The first important step, I believe, is to criminalise it. It has to be said loud and clear, by all concerned, that terror is a crime and that anyone practising it under any justification is a criminal.

This is especially true with respect to terror spread in the name of religion, which nowadays seems to be the most dominant.

Some time ago, some “Islamist” terrorists claimed to be fighting American and European imperialism. They used certain injustices caused by foolish American and European actions to justify their terror.

At that point, they may have had some sympathisers, especially people who were directly hurt by or who were against Western imperialism.

Now these same terrorists are killing their own people and destroying their own countries. What is their justification now?

It is indeed important that a number of Arab and Muslim countries criminalised terrorist acts recently. One hopes that the rest will follow suit.

Equally importantly, Islamic scholars need to come out and speak loud and clear, perhaps through a fatwa, that any Arab or Muslim who resorts to terror under any pretext and in any region in the world is not a Muslim and that what he/she does is a great sin.

Some scholars have said so, but many have yet to express their objection.

They should criminalise both those who act and those, including pseudo or misguided religious scholars, who abet or instigate terror.

The same thing should be done by Christian and Jewish scholars and countries about their own terrorists and instigators of terror.
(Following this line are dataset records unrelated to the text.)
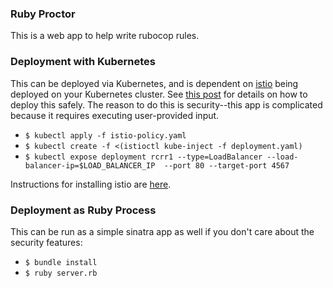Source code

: ### Ruby Proctor

This is a web app to help write rubocop rules.

### Deployment with Kubernetes

This can be deployed via Kubernetes, and is dependent on [istio](istio.io) being deployed on your Kubernetes cluster.  See [this post](https://medium.com/@squidarth/running-user-provided-code-6c87b94720a3) for details on how to deploy this safely. The reason to do this is security--this app is complicated because it requires executing user-provided input.

* `$ kubectl apply -f istio-policy.yaml`
* `$ kubectl create -f <(istioctl kube-inject -f deployment.yaml)`
* `$ kubectl expose deployment rcrr1 --type=LoadBalancer --load-balancer-ip=$LOAD_BALANCER_IP  --port 80 --target-port 4567`

Instructions for installing istio are [here](https://istio.io/docs/setup/kubernetes/quick-start.html).

### Deployment as Ruby Process

This can be run as a simple sinatra app as well if you don't care about the security features:

* `$ bundle install`
* `$ ruby server.rb`
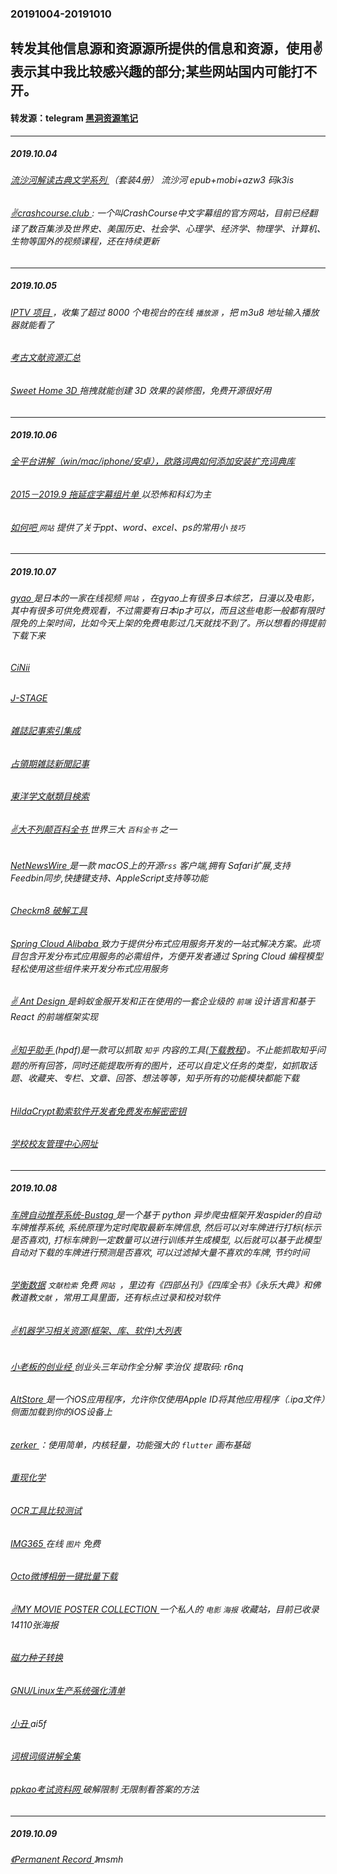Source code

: ### 20191004-20191010
转发其他信息源和资源源所提供的信息和资源，使用✌表示其中我比较感兴趣的部分;某些网站国内可能打不开。
---
#### 转发源：telegram [黑洞资源笔记](https://t.me/tieliu)
---
##### 2019.10.04
###### [流沙河解读古典文学系列 ](https://pan.baidu.com/s/1frvyI89XjYD2M1iatbE0xA#/)（套装4册） 流沙河 epub+mobi+azw3 码k3is
###### [✌crashcourse.club ](https://crashcourse.club/category/):  一个叫CrashCourse中文字幕组的官方网站，目前已经翻译了数百集涉及世界史、美国历史、社会学、心理学、经济学、物理学、计算机、生物等国外的视频课程，还在持续更新
---
##### 2019.10.05
###### [IPTV 项目 ](https://github.com/iptv-org/iptv)，收集了超过 8000 个电视台的在线 `播放源` ，把 m3u8 地址输入播放器就能看了
###### [考古文献资源汇总 ](https://m.douban.com/group/topic/9039266/?type=like)
###### [Sweet Home 3D ](https://www.appinn.com/sweet-home-3d-2/)拖拽就能创建 3D 效果的装修图，免费开源很好用
---
##### 2019.10.06
###### [全平台讲解（win/mac/iphone/安卓），欧路词典如何添加安装扩充词典库 ](https://m.bilibili.com/video/av49834887.html?bsource=weibo)
###### [2015－2019.9 拖延症字幕组片单 ](https://pan.baidu.com/s/1KoDHYdp0XslomhqvmHfIUQ#/) 以恐怖和科幻为主
###### [如何吧 ](https://ruhe8.com/) `网站` 提供了关于ppt、word、excel、ps的常用小 `技巧`
---
##### 2019.10.07
###### [gyao ](https://gyao.yahoo.co.jp/)是日本的一家在线视频 `网站` ，在gyao上有很多日本综艺，日漫以及电影，其中有很多可供免费观看，不过需要有日本ip才可以，而且这些电影一般都有限时限免的上架时间，比如今天上架的免费电影过几天就找不到了。所以想看的得提前下载下来 
###### [CiNii ](https://ci.nii.ac.jp/) 
###### [J-STAGE ](https://www.jstage.jst.go.jp/browse/-char/ja) 
###### [雑誌記事索引集成 ](http://www.libro-koseisha.co.jp/top01/main01.html) 
###### [占領期雑誌新聞記事 ](http://20thdb.jp/) 
###### [東洋学文献類目検索 ](http://ruimoku.zinbun.kyoto-u.ac.jp/ruimoku/)
###### [✌大不列颠百科全书 ](https://pan.baidu.com/s/1LQMGB4owVjt7YIio_jh9aw#/)世界三大 `百科全书` 之一
###### [NetNewsWire ](https://github.com/brentsimmons/NetNewsWire) 是一款 macOS上的开源`rss` 客户端,拥有 Safari扩展,支持 Feedbin同步,快捷键支持、AppleScript支持等功能
###### [Checkm8 破解工具 ](https://github.com/axi0mX/ipwndfu)
###### [Spring Cloud Alibaba ](https://github.com/spring-cloud-incubator/spring-cloud-alibaba) 致力于提供分布式应用服务开发的一站式解决方案。此项目包含开发分布式应用服务的必需组件，方便开发者通过 Spring Cloud 编程模型轻松使用这些组件来开发分布式应用服务
###### [✌ Ant Design ](https://github.com/ant-design/ant-design) 是蚂蚁金服开发和正在使用的一套企业级的 `前端` 设计语言和基于 React 的前端框架实现
###### [✌知乎助手 ](https://pan.baidu.com/s/1Xl35DnpJX-Q_wdsuIB9R2g) (hpdf)是一款可以抓取 `知乎` 内容的工具([下载教程](https://mp.weixin.qq.com/s/6dZYBrkGIAoyke3UbFFBDA))。不止能抓取知乎问题的所有回答，同时还能提取所有的图片，还可以自定义任务的类型，如抓取话题、收藏夹、专栏、文章、回答、想法等等，知乎所有的功能模块都能下载
###### [HildaCrypt勒索软件开发者免费发布解密密钥 ](https://www.cnbeta.com/articles/tech/896379.htm)
###### [学校校友管理中心网址](https://www.alumni.albany.edu)
---
##### 2019.10.08
###### [车牌自动推荐系统-Bustag ](https://github.com/gxtrobot/bustag) 是一个基于 python 异步爬虫框架开发aspider的自动车牌推荐系统, 系统原理为定时爬取最新车牌信息, 然后可以对车牌进行打标(标示是否喜欢), 打标车牌到一定数量可以进行训练并生成模型, 以后就可以基于此模型自动对下载的车牌进行预测是否喜欢, 可以过滤掉大量不喜欢的车牌, 节约时间
###### [学衡数据](http://www.xueheng.net/) `文献检索` 免费 `网站 `，里边有《四部丛刊》《四库全书》《永乐大典》和佛教道教`文献` ，常用工具里面，还有标点过录和校对软件
###### [✌机器学习相关资源(框架、库、软件)大列表](https://github.com/josephmisiti/awesome-machine-learning)
###### [小老板的创业经 ](https://pan.baidu.com/wap/init?surl=CdRoY1Va0Z8VNXczPY0vFQ) 创业头三年动作全分解 李治仪  提取码: r6nq
###### [AltStore ](https://github.com/rileytestut/AltStore)是一个iOS应用程序，允许你仅使用Apple ID将其他应用程序（.ipa文件）侧面加载到你的iOS设备上
###### [zerker ](https://github.com/flutterkit/zerker)：使用简单，内核轻量，功能强大的 `flutter` 画布基础
###### [重现化学 ](http://www.envisioningchemistry.cn/)
###### [OCR工具比较测试 ](https://github.com/factful/ocr_testing)
###### [IMG365 ](http://www.img365.cn/) 在线 `图片` 免费
###### [Octo微博相册一键批量下载 ](https://www.appinn.com/octo-weibo-album-download/)
###### [✌MY MOVIE POSTER COLLECTION ](http://www.eatbrie.com/)一个私人的 `电影` `海报` 收藏站，目前已收录14110张海报
###### [磁力种子转换 ](https://www.51ruanchuang.com/)
###### [GNU/Linux生产系统强化清单 ](https://github.com/trimstray/linux-hardening-checklist)
###### [小丑 ](https://pan.baidu.com/s/1y73txeLEa_qhtWgNZlWZBA) ai5f 
###### [词根词缀讲解全集 ](https://m.bilibili.com/video/av51475076.html?bsource=weibo)
###### [ppkao考试资料网 ](https://www.tuziang.com/combat/351.html) 破解限制 无限制看答案的方法
---
##### 2019.10.09
###### [《Permanent Record ](https://pan.baidu.com/s/1N9HAmTOR6eD2V-mtukUYwQ#/)》msmh
###### []()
In the occupied Palestinian territories, for example, many acts of violence and terror are committed by Jewish terrorists (they call them extremists, but they are terrorists) against innocent  Palestinians.

Israel, which insists on calling itself a “Jewish” state, should speak out about Jewish terrorism in Palestinian territories and adopt specific and transparent measures to curb and eliminate it.

The entire international community should come up with strategies, mechanisms, resources and effort to fight terrorism the way we confront and fight any contagious disease.

The world still lacks a unified strategy or mechanism to deal with terror.

Now that Slutkin has come up with what looks like a most commonsensical and systematic method of dealing with violence and terror, one hopes that something more serious and effective can be done about it.